■ **Task item**
Where the string "Pose" appears in a line of the material below, copy that line.

=== Begin Enclosure ===

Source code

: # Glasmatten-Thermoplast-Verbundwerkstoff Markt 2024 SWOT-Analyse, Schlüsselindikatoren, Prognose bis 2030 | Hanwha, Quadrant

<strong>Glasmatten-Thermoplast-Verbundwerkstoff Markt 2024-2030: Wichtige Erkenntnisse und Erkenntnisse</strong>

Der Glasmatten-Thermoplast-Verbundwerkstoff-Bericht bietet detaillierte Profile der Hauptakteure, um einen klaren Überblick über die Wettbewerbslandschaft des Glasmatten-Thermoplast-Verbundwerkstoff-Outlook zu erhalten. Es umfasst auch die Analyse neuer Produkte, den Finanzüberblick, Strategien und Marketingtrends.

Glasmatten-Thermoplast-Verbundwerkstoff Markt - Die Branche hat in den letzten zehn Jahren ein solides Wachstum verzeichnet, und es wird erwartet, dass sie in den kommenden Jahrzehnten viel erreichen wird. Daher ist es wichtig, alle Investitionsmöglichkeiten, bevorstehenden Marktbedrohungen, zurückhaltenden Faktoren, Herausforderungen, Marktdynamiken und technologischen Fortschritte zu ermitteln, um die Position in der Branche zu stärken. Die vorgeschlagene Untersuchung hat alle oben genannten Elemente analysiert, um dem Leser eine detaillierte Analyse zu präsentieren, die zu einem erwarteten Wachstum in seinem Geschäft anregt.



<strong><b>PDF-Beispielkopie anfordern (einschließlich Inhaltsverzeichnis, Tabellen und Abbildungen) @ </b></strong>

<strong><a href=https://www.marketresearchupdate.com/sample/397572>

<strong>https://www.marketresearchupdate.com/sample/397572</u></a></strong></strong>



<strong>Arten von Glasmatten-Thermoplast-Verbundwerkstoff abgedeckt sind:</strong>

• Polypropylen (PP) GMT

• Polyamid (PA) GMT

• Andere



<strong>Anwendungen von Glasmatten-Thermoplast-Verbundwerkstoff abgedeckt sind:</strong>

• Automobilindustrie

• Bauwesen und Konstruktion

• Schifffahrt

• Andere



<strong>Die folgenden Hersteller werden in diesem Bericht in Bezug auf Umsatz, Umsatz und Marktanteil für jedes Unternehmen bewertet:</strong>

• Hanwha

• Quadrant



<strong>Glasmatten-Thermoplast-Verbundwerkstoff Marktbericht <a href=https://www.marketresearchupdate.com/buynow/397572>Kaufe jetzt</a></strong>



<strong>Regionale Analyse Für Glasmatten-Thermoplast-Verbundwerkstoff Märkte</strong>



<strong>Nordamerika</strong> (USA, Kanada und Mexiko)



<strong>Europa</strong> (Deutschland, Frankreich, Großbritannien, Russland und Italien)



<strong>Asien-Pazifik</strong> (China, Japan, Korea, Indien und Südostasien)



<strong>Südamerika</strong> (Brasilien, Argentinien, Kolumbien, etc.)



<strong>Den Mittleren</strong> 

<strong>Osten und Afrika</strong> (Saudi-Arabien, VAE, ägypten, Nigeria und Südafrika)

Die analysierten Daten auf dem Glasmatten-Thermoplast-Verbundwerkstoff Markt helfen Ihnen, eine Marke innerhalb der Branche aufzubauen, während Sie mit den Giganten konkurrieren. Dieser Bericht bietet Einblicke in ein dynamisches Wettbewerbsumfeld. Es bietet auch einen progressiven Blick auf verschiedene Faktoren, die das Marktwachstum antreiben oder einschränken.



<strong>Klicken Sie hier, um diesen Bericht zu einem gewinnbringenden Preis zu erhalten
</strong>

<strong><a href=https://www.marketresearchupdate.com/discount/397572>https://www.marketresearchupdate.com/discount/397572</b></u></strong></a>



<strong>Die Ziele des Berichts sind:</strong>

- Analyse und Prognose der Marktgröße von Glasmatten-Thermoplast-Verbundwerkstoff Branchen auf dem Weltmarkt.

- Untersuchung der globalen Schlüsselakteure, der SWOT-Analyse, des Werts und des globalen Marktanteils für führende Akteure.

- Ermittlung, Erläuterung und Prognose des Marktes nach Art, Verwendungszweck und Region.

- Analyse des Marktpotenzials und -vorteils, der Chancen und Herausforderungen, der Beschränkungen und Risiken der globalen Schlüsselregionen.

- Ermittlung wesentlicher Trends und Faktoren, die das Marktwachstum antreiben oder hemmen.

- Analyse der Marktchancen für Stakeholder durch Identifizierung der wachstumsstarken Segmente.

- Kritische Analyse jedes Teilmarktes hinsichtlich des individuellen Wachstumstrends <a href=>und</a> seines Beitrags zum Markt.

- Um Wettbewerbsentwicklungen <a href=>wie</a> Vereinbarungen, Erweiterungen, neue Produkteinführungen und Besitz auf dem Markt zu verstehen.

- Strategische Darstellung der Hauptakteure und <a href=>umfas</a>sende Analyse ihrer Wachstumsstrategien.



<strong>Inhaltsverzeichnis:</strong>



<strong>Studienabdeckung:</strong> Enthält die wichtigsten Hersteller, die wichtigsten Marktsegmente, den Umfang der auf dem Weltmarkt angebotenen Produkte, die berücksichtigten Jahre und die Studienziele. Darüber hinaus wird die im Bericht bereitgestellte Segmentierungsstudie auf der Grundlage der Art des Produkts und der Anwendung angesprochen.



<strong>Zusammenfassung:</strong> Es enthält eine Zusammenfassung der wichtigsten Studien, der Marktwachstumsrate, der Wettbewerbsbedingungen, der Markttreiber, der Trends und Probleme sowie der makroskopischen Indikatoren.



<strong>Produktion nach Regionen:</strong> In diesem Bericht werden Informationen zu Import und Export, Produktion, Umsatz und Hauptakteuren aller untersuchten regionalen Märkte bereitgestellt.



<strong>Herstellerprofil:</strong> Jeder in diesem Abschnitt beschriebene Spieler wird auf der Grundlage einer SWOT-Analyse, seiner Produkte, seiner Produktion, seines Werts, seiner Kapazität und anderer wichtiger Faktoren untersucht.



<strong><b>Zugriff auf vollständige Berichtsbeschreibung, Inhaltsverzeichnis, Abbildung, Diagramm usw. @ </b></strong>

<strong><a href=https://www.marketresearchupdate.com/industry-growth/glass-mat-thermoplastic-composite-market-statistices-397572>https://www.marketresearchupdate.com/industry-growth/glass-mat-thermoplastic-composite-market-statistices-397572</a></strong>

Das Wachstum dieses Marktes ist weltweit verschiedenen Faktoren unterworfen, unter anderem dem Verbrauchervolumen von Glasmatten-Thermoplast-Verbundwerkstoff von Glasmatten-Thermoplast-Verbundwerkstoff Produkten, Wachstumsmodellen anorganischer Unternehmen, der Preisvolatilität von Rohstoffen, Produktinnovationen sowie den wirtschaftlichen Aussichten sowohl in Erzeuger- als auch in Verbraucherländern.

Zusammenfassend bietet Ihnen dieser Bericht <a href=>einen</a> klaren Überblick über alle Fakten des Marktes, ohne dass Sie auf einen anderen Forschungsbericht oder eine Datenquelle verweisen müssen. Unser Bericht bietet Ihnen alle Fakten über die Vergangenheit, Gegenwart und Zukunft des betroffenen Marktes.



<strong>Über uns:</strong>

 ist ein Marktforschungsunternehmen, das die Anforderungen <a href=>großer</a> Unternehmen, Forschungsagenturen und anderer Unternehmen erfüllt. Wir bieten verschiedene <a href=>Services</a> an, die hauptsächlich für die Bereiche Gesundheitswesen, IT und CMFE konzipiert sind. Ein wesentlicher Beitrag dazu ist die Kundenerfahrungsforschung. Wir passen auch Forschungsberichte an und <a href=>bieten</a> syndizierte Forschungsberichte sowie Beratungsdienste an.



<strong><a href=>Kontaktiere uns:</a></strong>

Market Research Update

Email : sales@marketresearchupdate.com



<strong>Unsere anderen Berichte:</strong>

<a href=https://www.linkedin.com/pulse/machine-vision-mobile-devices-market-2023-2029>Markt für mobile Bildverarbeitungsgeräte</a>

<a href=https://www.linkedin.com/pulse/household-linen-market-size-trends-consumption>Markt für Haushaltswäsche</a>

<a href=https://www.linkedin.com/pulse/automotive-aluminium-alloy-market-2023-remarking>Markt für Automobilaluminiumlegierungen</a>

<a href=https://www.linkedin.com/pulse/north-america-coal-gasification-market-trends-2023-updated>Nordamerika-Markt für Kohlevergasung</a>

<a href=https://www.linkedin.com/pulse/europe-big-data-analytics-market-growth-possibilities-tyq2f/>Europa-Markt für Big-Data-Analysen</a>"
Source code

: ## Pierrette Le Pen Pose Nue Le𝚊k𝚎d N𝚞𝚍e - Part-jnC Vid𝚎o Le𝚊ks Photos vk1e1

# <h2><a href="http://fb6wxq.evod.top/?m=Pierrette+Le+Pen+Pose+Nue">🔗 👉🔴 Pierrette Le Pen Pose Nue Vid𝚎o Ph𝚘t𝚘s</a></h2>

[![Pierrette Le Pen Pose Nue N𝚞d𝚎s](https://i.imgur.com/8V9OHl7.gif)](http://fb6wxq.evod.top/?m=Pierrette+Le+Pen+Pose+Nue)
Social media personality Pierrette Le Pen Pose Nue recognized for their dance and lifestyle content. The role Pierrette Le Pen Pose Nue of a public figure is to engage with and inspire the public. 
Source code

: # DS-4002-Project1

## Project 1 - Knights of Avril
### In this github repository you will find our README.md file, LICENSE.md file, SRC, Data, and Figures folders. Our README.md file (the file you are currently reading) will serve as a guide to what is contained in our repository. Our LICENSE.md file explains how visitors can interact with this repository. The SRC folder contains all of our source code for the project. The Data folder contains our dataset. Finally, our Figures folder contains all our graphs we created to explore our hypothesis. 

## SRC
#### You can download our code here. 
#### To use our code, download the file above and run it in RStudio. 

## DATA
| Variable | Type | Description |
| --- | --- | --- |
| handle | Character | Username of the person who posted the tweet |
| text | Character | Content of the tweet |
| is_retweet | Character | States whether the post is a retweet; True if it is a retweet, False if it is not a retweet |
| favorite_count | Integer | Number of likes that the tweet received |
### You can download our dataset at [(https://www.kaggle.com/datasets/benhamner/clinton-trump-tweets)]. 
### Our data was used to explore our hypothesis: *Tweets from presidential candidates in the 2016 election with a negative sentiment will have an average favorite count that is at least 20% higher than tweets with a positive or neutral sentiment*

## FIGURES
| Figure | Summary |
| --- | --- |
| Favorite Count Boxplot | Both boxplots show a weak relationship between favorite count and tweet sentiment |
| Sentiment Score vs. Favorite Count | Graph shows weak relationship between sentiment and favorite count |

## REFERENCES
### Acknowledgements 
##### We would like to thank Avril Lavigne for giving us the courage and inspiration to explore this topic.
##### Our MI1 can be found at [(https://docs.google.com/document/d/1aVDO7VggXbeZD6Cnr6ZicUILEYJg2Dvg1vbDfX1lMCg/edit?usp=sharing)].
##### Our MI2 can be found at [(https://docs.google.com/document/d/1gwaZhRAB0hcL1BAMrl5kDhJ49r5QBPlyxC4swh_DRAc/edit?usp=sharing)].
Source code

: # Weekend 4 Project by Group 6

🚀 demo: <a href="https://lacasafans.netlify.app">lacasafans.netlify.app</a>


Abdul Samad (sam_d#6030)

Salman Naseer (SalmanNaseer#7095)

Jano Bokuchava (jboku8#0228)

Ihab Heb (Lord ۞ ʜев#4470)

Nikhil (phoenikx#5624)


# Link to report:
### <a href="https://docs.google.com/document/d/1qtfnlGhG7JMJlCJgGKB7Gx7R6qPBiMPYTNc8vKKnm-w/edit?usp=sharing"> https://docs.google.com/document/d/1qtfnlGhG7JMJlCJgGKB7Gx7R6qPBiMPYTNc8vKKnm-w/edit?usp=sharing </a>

=== End Enclosure ===

■ **Answer section**
: ## Pierrette Le Pen Pose Nue Le𝚊k𝚎d N𝚞𝚍e - Part-jnC Vid𝚎o Le𝚊ks Photos vk1e1
# <h2><a href="http://fb6wxq.evod.top/?m=Pierrette+Le+Pen+Pose+Nue">🔗 👉🔴 Pierrette Le Pen Pose Nue Vid𝚎o Ph𝚘t𝚘s</a></h2>
[![Pierrette Le Pen Pose Nue N𝚞d𝚎s](https://i.imgur.com/8V9OHl7.gif)](http://fb6wxq.evod.top/?m=Pierrette+Le+Pen+Pose+Nue)
Social media personality Pierrette Le Pen Pose Nue recognized for their dance and lifestyle content. The role Pierrette Le Pen Pose Nue of a public figure is to engage with and inspire the public. 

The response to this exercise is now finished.